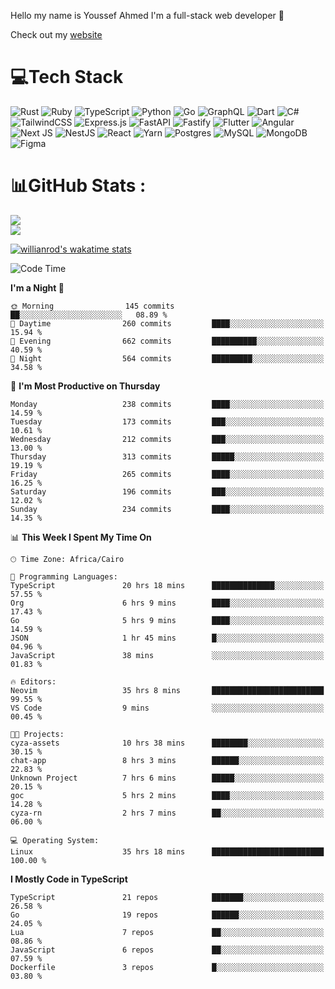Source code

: Hello my name is Youssef Ahmed I'm a full-stack web developer 👋

Check out my [website](https://youssefahmed.vercel.app)
 
# 💻Tech Stack

![Rust](https://img.shields.io/badge/rust-%23000000.svg?style=for-the-badge&logo=rust&logoColor=white) ![Ruby](https://img.shields.io/badge/ruby-%23CC342D.svg?style=for-the-badge&logo=ruby&logoColor=white) ![TypeScript](https://img.shields.io/badge/typescript-%23007ACC.svg?style=for-the-badge&logo=typescript&logoColor=white) ![Python](https://img.shields.io/badge/python-3670A0?style=for-the-badge&logo=python&logoColor=ffdd54) ![Go](https://img.shields.io/badge/go-%2300ADD8.svg?style=for-the-badge&logo=go&logoColor=white) ![GraphQL](https://img.shields.io/badge/-GraphQL-E10098?style=for-the-badge&logo=graphql&logoColor=white) ![Dart](https://img.shields.io/badge/dart-%230175C2.svg?style=for-the-badge&logo=dart&logoColor=white) ![C#](https://img.shields.io/badge/c%23-%23239120.svg?style=for-the-badge&logo=c-sharp&logoColor=white) ![TailwindCSS](https://img.shields.io/badge/tailwindcss-%2338B2AC.svg?style=for-the-badge&logo=tailwind-css&logoColor=white) ![Express.js](https://img.shields.io/badge/express.js-%23404d59.svg?style=for-the-badge&logo=express&logoColor=%2361DAFB) ![FastAPI](https://img.shields.io/badge/FastAPI-005571?style=for-the-badge&logo=fastapi) ![Fastify](https://img.shields.io/badge/fastify-%23000000.svg?style=for-the-badge&logo=fastify&logoColor=white) ![Flutter](https://img.shields.io/badge/Flutter-%2302569B.svg?style=for-the-badge&logo=Flutter&logoColor=white) ![Angular](https://img.shields.io/badge/angular-%23DD0031.svg?style=for-the-badge&logo=angular&logoColor=white) ![Next JS](https://img.shields.io/badge/Next-black?style=for-the-badge&logo=next.js&logoColor=white) ![NestJS](https://img.shields.io/badge/nestjs-%23E0234E.svg?style=for-the-badge&logo=nestjs&logoColor=white) ![React](https://img.shields.io/badge/react-%2320232a.svg?style=for-the-badge&logo=react&logoColor=%2361DAFB) ![Yarn](https://img.shields.io/badge/yarn-%232C8EBB.svg?style=for-the-badge&logo=yarn&logoColor=white) ![Postgres](https://img.shields.io/badge/postgres-%23316192.svg?style=for-the-badge&logo=postgresql&logoColor=white) ![MySQL](https://img.shields.io/badge/mysql-%2300f.svg?style=for-the-badge&logo=mysql&logoColor=white) ![MongoDB](https://img.shields.io/badge/MongoDB-%234ea94b.svg?style=for-the-badge&logo=mongodb&logoColor=white)     ![Figma](https://img.shields.io/badge/figma-%23F24E1E.svg?style=for-the-badge&logo=figma&logoColor=white)

# 📊GitHub Stats :

![](https://github-readme-stats.vercel.app/api?username=joetifa2003&theme=tokyonight&hide_border=false&include_all_commits=false&count_private=false)<br/>
![](https://github-readme-streak-stats.herokuapp.com/?user=joetifa2003&theme=tokyonight&hide_border=false)<br/>

[![willianrod's wakatime stats](https://github-readme-stats.vercel.app/api/wakatime?username=joetifa2003&layout=compact)](https://github.com/anuraghazra/github-readme-stats)
<!--START_SECTION:waka-->
![Code Time](http://img.shields.io/badge/Code%20Time-2%2C618%20hrs%2045%20mins-blue)

**I'm a Night 🦉** 

```text
🌞 Morning                145 commits         ██░░░░░░░░░░░░░░░░░░░░░░░   08.89 % 
🌆 Daytime                260 commits         ████░░░░░░░░░░░░░░░░░░░░░   15.94 % 
🌃 Evening                662 commits         ██████████░░░░░░░░░░░░░░░   40.59 % 
🌙 Night                  564 commits         █████████░░░░░░░░░░░░░░░░   34.58 % 
```
📅 **I'm Most Productive on Thursday** 

```text
Monday                   238 commits         ████░░░░░░░░░░░░░░░░░░░░░   14.59 % 
Tuesday                  173 commits         ███░░░░░░░░░░░░░░░░░░░░░░   10.61 % 
Wednesday                212 commits         ███░░░░░░░░░░░░░░░░░░░░░░   13.00 % 
Thursday                 313 commits         █████░░░░░░░░░░░░░░░░░░░░   19.19 % 
Friday                   265 commits         ████░░░░░░░░░░░░░░░░░░░░░   16.25 % 
Saturday                 196 commits         ███░░░░░░░░░░░░░░░░░░░░░░   12.02 % 
Sunday                   234 commits         ████░░░░░░░░░░░░░░░░░░░░░   14.35 % 
```


📊 **This Week I Spent My Time On** 

```text
🕑︎ Time Zone: Africa/Cairo

💬 Programming Languages: 
TypeScript               20 hrs 18 mins      ██████████████░░░░░░░░░░░   57.55 % 
Org                      6 hrs 9 mins        ████░░░░░░░░░░░░░░░░░░░░░   17.43 % 
Go                       5 hrs 9 mins        ████░░░░░░░░░░░░░░░░░░░░░   14.59 % 
JSON                     1 hr 45 mins        █░░░░░░░░░░░░░░░░░░░░░░░░   04.96 % 
JavaScript               38 mins             ░░░░░░░░░░░░░░░░░░░░░░░░░   01.83 % 

🔥 Editors: 
Neovim                   35 hrs 8 mins       █████████████████████████   99.55 % 
VS Code                  9 mins              ░░░░░░░░░░░░░░░░░░░░░░░░░   00.45 % 

🐱‍💻 Projects: 
cyza-assets              10 hrs 38 mins      ████████░░░░░░░░░░░░░░░░░   30.15 % 
chat-app                 8 hrs 3 mins        ██████░░░░░░░░░░░░░░░░░░░   22.83 % 
Unknown Project          7 hrs 6 mins        █████░░░░░░░░░░░░░░░░░░░░   20.15 % 
goc                      5 hrs 2 mins        ████░░░░░░░░░░░░░░░░░░░░░   14.28 % 
cyza-rn                  2 hrs 7 mins        ██░░░░░░░░░░░░░░░░░░░░░░░   06.00 % 

💻 Operating System: 
Linux                    35 hrs 18 mins      █████████████████████████   100.00 % 
```

**I Mostly Code in TypeScript** 

```text
TypeScript               21 repos            ███████░░░░░░░░░░░░░░░░░░   26.58 % 
Go                       19 repos            ██████░░░░░░░░░░░░░░░░░░░   24.05 % 
Lua                      7 repos             ██░░░░░░░░░░░░░░░░░░░░░░░   08.86 % 
JavaScript               6 repos             ██░░░░░░░░░░░░░░░░░░░░░░░   07.59 % 
Dockerfile               3 repos             █░░░░░░░░░░░░░░░░░░░░░░░░   03.80 % 
```




<!--END_SECTION:waka-->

*Work request:* Every record above must be repeated exactly, with the pictures dropped.

*Result below:*
Source code

: Hello my name is Youssef Ahmed I'm a full-stack web developer 👋

Check out my [website](https://youssefahmed.vercel.app)
 
# 💻Tech Stack

![Rust](https://img.shields.io/badge/rust-%23000000.svg?style=for-the-badge&logo=rust&logoColor=white) ![Ruby](https://img.shields.io/badge/ruby-%23CC342D.svg?style=for-the-badge&logo=ruby&logoColor=white) ![TypeScript](https://img.shields.io/badge/typescript-%23007ACC.svg?style=for-the-badge&logo=typescript&logoColor=white) ![Python](https://img.shields.io/badge/python-3670A0?style=for-the-badge&logo=python&logoColor=ffdd54) ![Go](https://img.shields.io/badge/go-%2300ADD8.svg?style=for-the-badge&logo=go&logoColor=white) ![GraphQL](https://img.shields.io/badge/-GraphQL-E10098?style=for-the-badge&logo=graphql&logoColor=white) ![Dart](https://img.shields.io/badge/dart-%230175C2.svg?style=for-the-badge&logo=dart&logoColor=white) ![C#](https://img.shields.io/badge/c%23-%23239120.svg?style=for-the-badge&logo=c-sharp&logoColor=white) ![TailwindCSS](https://img.shields.io/badge/tailwindcss-%2338B2AC.svg?style=for-the-badge&logo=tailwind-css&logoColor=white) ![Express.js](https://img.shields.io/badge/express.js-%23404d59.svg?style=for-the-badge&logo=express&logoColor=%2361DAFB) ![FastAPI](https://img.shields.io/badge/FastAPI-005571?style=for-the-badge&logo=fastapi) ![Fastify](https://img.shields.io/badge/fastify-%23000000.svg?style=for-the-badge&logo=fastify&logoColor=white) ![Flutter](https://img.shields.io/badge/Flutter-%2302569B.svg?style=for-the-badge&logo=Flutter&logoColor=white) ![Angular](https://img.shields.io/badge/angular-%23DD0031.svg?style=for-the-badge&logo=angular&logoColor=white) ![Next JS](https://img.shields.io/badge/Next-black?style=for-the-badge&logo=next.js&logoColor=white) ![NestJS](https://img.shields.io/badge/nestjs-%23E0234E.svg?style=for-the-badge&logo=nestjs&logoColor=white) ![React](https://img.shields.io/badge/react-%2320232a.svg?style=for-the-badge&logo=react&logoColor=%2361DAFB) ![Yarn](https://img.shields.io/badge/yarn-%232C8EBB.svg?style=for-the-badge&logo=yarn&logoColor=white) ![Postgres](https://img.shields.io/badge/postgres-%23316192.svg?style=for-the-badge&logo=postgresql&logoColor=white) ![MySQL](https://img.shields.io/badge/mysql-%2300f.svg?style=for-the-badge&logo=mysql&logoColor=white) ![MongoDB](https://img.shields.io/badge/MongoDB-%234ea94b.svg?style=for-the-badge&logo=mongodb&logoColor=white)     ![Figma](https://img.shields.io/badge/figma-%23F24E1E.svg?style=for-the-badge&logo=figma&logoColor=white)

# 📊GitHub Stats :

![](https://github-readme-stats.vercel.app/api?username=joetifa2003&theme=tokyonight&hide_border=false&include_all_commits=false&count_private=false)<br/>
![](https://github-readme-streak-stats.herokuapp.com/?user=joetifa2003&theme=tokyonight&hide_border=false)<br/>

[![willianrod's wakatime stats](https://github-readme-stats.vercel.app/api/wakatime?username=joetifa2003&layout=compact)](https://github.com/anuraghazra/github-readme-stats)
<!--START_SECTION:waka-->
![Code Time](http://img.shields.io/badge/Code%20Time-2%2C618%20hrs%2045%20mins-blue)

**I'm a Night 🦉** 

```text
🌞 Morning                145 commits         ██░░░░░░░░░░░░░░░░░░░░░░░   08.89 % 
🌆 Daytime                260 commits         ████░░░░░░░░░░░░░░░░░░░░░   15.94 % 
🌃 Evening                662 commits         ██████████░░░░░░░░░░░░░░░   40.59 % 
🌙 Night                  564 commits         █████████░░░░░░░░░░░░░░░░   34.58 % 
```
📅 **I'm Most Productive on Thursday** 

```text
Monday                   238 commits         ████░░░░░░░░░░░░░░░░░░░░░   14.59 % 
Tuesday                  173 commits         ███░░░░░░░░░░░░░░░░░░░░░░   10.61 % 
Wednesday                212 commits         ███░░░░░░░░░░░░░░░░░░░░░░   13.00 % 
Thursday                 313 commits         █████░░░░░░░░░░░░░░░░░░░░   19.19 % 
Friday                   265 commits         ████░░░░░░░░░░░░░░░░░░░░░   16.25 % 
Saturday                 196 commits         ███░░░░░░░░░░░░░░░░░░░░░░   12.02 % 
Sunday                   234 commits         ████░░░░░░░░░░░░░░░░░░░░░   14.35 % 
```


📊 **This Week I Spent My Time On** 

```text
🕑︎ Time Zone: Africa/Cairo

💬 Programming Languages: 
TypeScript               20 hrs 18 mins      ██████████████░░░░░░░░░░░   57.55 % 
Org                      6 hrs 9 mins        ████░░░░░░░░░░░░░░░░░░░░░   17.43 % 
Go                       5 hrs 9 mins        ████░░░░░░░░░░░░░░░░░░░░░   14.59 % 
JSON                     1 hr 45 mins        █░░░░░░░░░░░░░░░░░░░░░░░░   04.96 % 
JavaScript               38 mins             ░░░░░░░░░░░░░░░░░░░░░░░░░   01.83 % 

🔥 Editors: 
Neovim                   35 hrs 8 mins       █████████████████████████   99.55 % 
VS Code                  9 mins              ░░░░░░░░░░░░░░░░░░░░░░░░░   00.45 % 

🐱‍💻 Projects: 
cyza-assets              10 hrs 38 mins      ████████░░░░░░░░░░░░░░░░░   30.15 % 
chat-app                 8 hrs 3 mins        ██████░░░░░░░░░░░░░░░░░░░   22.83 % 
Unknown Project          7 hrs 6 mins        █████░░░░░░░░░░░░░░░░░░░░   20.15 % 
goc                      5 hrs 2 mins        ████░░░░░░░░░░░░░░░░░░░░░   14.28 % 
cyza-rn                  2 hrs 7 mins        ██░░░░░░░░░░░░░░░░░░░░░░░   06.00 % 

💻 Operating System: 
Linux                    35 hrs 18 mins      █████████████████████████   100.00 % 
```

**I Mostly Code in TypeScript** 

```text
TypeScript               21 repos            ███████░░░░░░░░░░░░░░░░░░   26.58 % 
Go                       19 repos            ██████░░░░░░░░░░░░░░░░░░░   24.05 % 
Lua                      7 repos             ██░░░░░░░░░░░░░░░░░░░░░░░   08.86 % 
JavaScript               6 repos             ██░░░░░░░░░░░░░░░░░░░░░░░   07.59 % 
Dockerfile               3 repos             █░░░░░░░░░░░░░░░░░░░░░░░░   03.80 % 
```




<!--END_SECTION:waka-->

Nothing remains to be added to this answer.